[ExI] Next moment, everything around you will probably change

Stathis Papaioannou stathisp at gmail.com
Sun Jun 24 02:04:37 UTC 2007


On 24/06/07, gts <gts_2000 at yahoo.com> wrote:

> Your will is your essence at any given moment. It is not a "model", nor is
> it an "abstract entity". Your will is perhaps the only concrete,
> non-abstract thing in all the world. You know nothing more intimately than
> you know your own will. When you want to eat, you want to eat; when you
> want to sleep, you want to sleep! Nothing abstract about it! This is what
> I meant when I wrote that the will is primitive in the sense meant by
> Nietzsche and Schopenhauer.

Will, essence, agency, identity: what you are looking for is a term
that explains why two near-identical copies might yet regard each
other as "other". But how should they regard their future selves?

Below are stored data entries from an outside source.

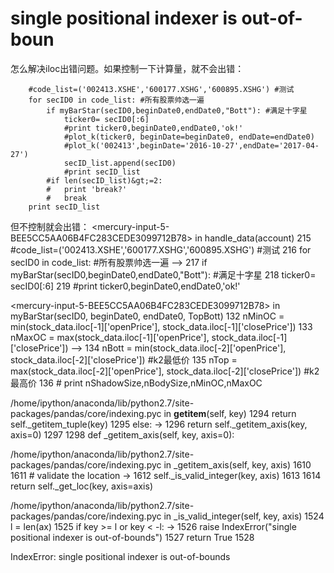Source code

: # single positional indexer is out-of-boun

怎么解决iloc出错问题。如果控制一下计算量，就不会出错：

```
    #code_list=('002413.XSHE','600177.XSHG','600895.XSHG') #测试
    for secID0 in code_list: #所有股票帅选一遍
        if myBarStar(secID0,beginDate0,endDate0,"Bott"): #满足十字星
            ticker0= secID0[:6]
            #print ticker0,beginDate0,endDate0,'ok!'
            #plot_k(ticker0, beginDate=beginDate0, endDate=endDate0)
            #plot_k('002413',beginDate='2016-10-27',endDate='2017-04-27')
            secID_list.append(secID0)
            #print secID_list
        #if len(secID_list)&gt;=2:
        #   print 'break?'
        #   break
    print secID_list
```
但不控制就会出错：
&lt;mercury-input-5-BEE5CC5AA06B4FC283CEDE3099712B78&gt; in handle_data(account)
    215     #code_list=('002413.XSHE','600177.XSHG','600895.XSHG') #测试
    216     for secID0 in code_list: #所有股票帅选一遍
--&gt; 217         if myBarStar(secID0,beginDate0,endDate0,"Bott"): #满足十字星
    218             ticker0= secID0[:6]
    219             #print ticker0,beginDate0,endDate0,'ok!'

&lt;mercury-input-5-BEE5CC5AA06B4FC283CEDE3099712B78&gt; in myBarStar(secID0, beginDate0, endDate0, TopBott)
    132     nMinOC = min(stock_data.iloc[-1]['openPrice'], stock_data.iloc[-1]['closePrice'])
    133     nMaxOC = max(stock_data.iloc[-1]['openPrice'], stock_data.iloc[-1]['closePrice'])
--&gt; 134     nBott = min(stock_data.iloc[-2]['openPrice'], stock_data.iloc[-2]['closePrice']) #k2最低价
    135     nTop  = max(stock_data.iloc[-2]['openPrice'], stock_data.iloc[-2]['closePrice']) #k2最高价
    136     #    print nShadowSize,nBodySize,nMinOC,nMaxOC

/home/ipython/anaconda/lib/python2.7/site-packages/pandas/core/indexing.pyc in __getitem__(self, key)
   1294             return self._getitem_tuple(key)
   1295         else:
-&gt; 1296             return self._getitem_axis(key, axis=0)
   1297 
   1298     def _getitem_axis(self, key, axis=0):

/home/ipython/anaconda/lib/python2.7/site-packages/pandas/core/indexing.pyc in _getitem_axis(self, key, axis)
   1610 
   1611                 # validate the location
-&gt; 1612                 self._is_valid_integer(key, axis)
   1613 
   1614             return self._get_loc(key, axis=axis)

/home/ipython/anaconda/lib/python2.7/site-packages/pandas/core/indexing.pyc in _is_valid_integer(self, key, axis)
   1524         l = len(ax)
   1525         if key &gt;= l or key &lt; -l:
-&gt; 1526             raise IndexError("single positional indexer is out-of-bounds")
   1527         return True
   1528 

IndexError: single positional indexer is out-of-bounds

If I am separated from a near-identical copy by metres, my selfish
concerns might put me in direct conflict with him, whereas if I am
separated from him by minutes, my selfish concerns are the same as his
selfish concerns. For example, I might pay a certain amount so that my
future self avoids an unpleasant experience, but not pay that amount
so that my copy in the next room is spared the same experience.

The difference is due to the fact that I anticipate the experiences of
the future copy, or equivalently expect to "become" the future copy,
but not the present copy. If there are several candidate future copies
(in the MWI of QM or in duplication experiements) then I anticipate
their experiences weighted according to their relative numbers. Once I
have "become" one of them, I no longer (selfishly) care what happens
to the rest even though a moment ago I considered that all of them had
an equal claim to be "me".

This may seem like a convoluted way to look at personal identity, but
it is the way our brains work. If we had evolved in an environment
where copying was commonplace, our brains may well have developed
something akin to Lee's simpler theory of selfishly regarding all
copies as selves in proportion to their level of similarity.